### STUDY MATERIAL
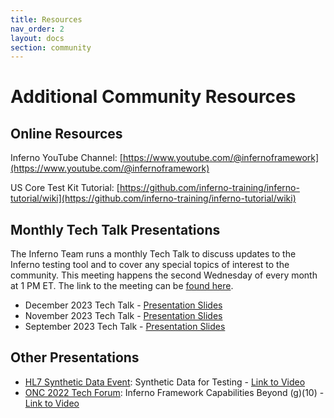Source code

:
 ```yaml
---
title: Resources
nav_order: 2 
layout: docs
section: community
---
```


# Additional Community Resources

## Online Resources

Inferno YouTube Channel: [https://www.youtube.com/@infernoframework](https://www.youtube.com/@infernoframework)

US Core Test Kit Tutorial: [https://github.com/inferno-training/inferno-tutorial/wiki](https://github.com/inferno-training/inferno-tutorial/wiki)

## Monthly Tech Talk Presentations

The Inferno Team runs a monthly Tech Talk to discuss updates to the Inferno testing tool and to cover any special topics of interest to the community. This meeting happens the second Wednesday of every month at 1 PM ET. The link to the meeting can be [found here](https://global.gotomeeting.com/join/774619365).

- December 2023 Tech Talk - [Presentation Slides](/download/Inferno_Tech_Talk_Dec_13_2023.pptx)
- November 2023 Tech Talk - [Presentation Slides](/download/Inferno_Tech_Talk_Nov_8.pptx)
- September 2023 Tech Talk - [Presentation Slides](/download/Inferno_Tech_Talk_Sep_13.pptx)

## Other Presentations

- [HL7 Synthetic Data Event](https://confluence.hl7.org/pages/viewpage.action?pageId=184922592): Synthetic Data for Testing - [Link to Video](https://youtu.be/WcMfL4tQEOQ?si=hJWOt13Ouo2JLQW5&t=2723)
- [ONC 2022 Tech Forum](https://www.healthit.gov/news/events/2022-onc-virtual-tech-forum): Inferno Framework Capabilities Beyond (g)(10) - [Link to Video](https://www.youtube.com/watch?v=epf7OHPaeZ0)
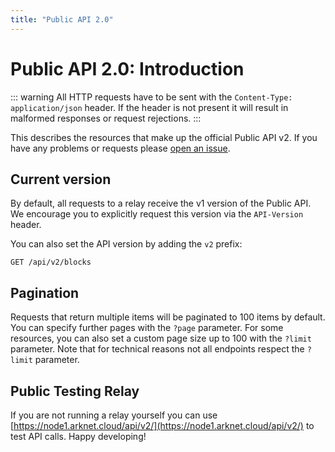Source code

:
 ```yaml
---
title: "Public API 2.0"
---
```


# Public API 2.0: Introduction

::: warning
All HTTP requests have to be sent with the `Content-Type: application/json` header. If the header is not present it will result in malformed responses or request rejections.
:::

This describes the resources that make up the official Public API v2. If you have any problems or requests please [open an issue](https://github.com/ArkEcosystem/core/issues/new/choose).

## Current version

By default, all requests to a relay receive the v1 version of the Public API. We encourage you to explicitly request this version via the `API-Version` header.

You can also set the API version by adding the `v2` prefix:

```
GET /api/v2/blocks
```

## Pagination

Requests that return multiple items will be paginated to 100 items by default. You can specify further pages with the `?page` parameter. For some resources, you can also set a custom page size up to 100 with the `?limit` parameter. Note that for technical reasons not all endpoints respect the `?limit` parameter.

## Public Testing Relay

If you are not running a relay yourself you can use [https://node1.arknet.cloud/api/v2/](https://node1.arknet.cloud/api/v2/) to test API calls. Happy developing!
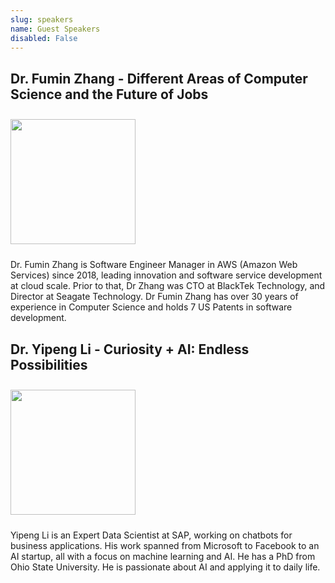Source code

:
 ```yaml
---
slug: speakers
name: Guest Speakers
disabled: False
---
```


## Dr. Fumin Zhang - Different Areas of Computer Science and the Future of Jobs 

<img src="/images/speakers/fumin_zhang.png" height="200px" style="margin-top:10px;margin-bottom:10px">

Dr. Fumin Zhang is Software Engineer Manager in AWS (Amazon Web Services) since 2018, leading innovation and software service development at cloud scale. Prior to that, Dr Zhang was CTO at BlackTek Technology, and Director at Seagate Technology. Dr Fumin Zhang has over 30 years of experience in Computer Science and holds 7 US Patents in software development.

## Dr. Yipeng Li - Curiosity + AI: Endless Possibilities 

<img src="/images/speakers/yipeng_li.png" height="200px" style="margin-top:10px;margin-bottom:10px">

Yipeng Li is an Expert Data Scientist at SAP, working on chatbots for business applications. His work spanned from Microsoft to Facebook to an AI startup, all with a focus on machine learning and AI. He has a PhD from Ohio State University. He is passionate about AI and applying it to daily life.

### BRIEF
Of the entries above, repeat exactly the lines between the line with "- November 2023" and the line with "## Other Presentations", inclusive, and no others.

### EXERCISE OUTPUT
- November 2023 Tech Talk - [Presentation Slides](/download/Inferno_Tech_Talk_Nov_8.pptx)
- September 2023 Tech Talk - [Presentation Slides](/download/Inferno_Tech_Talk_Sep_13.pptx)

## Other Presentations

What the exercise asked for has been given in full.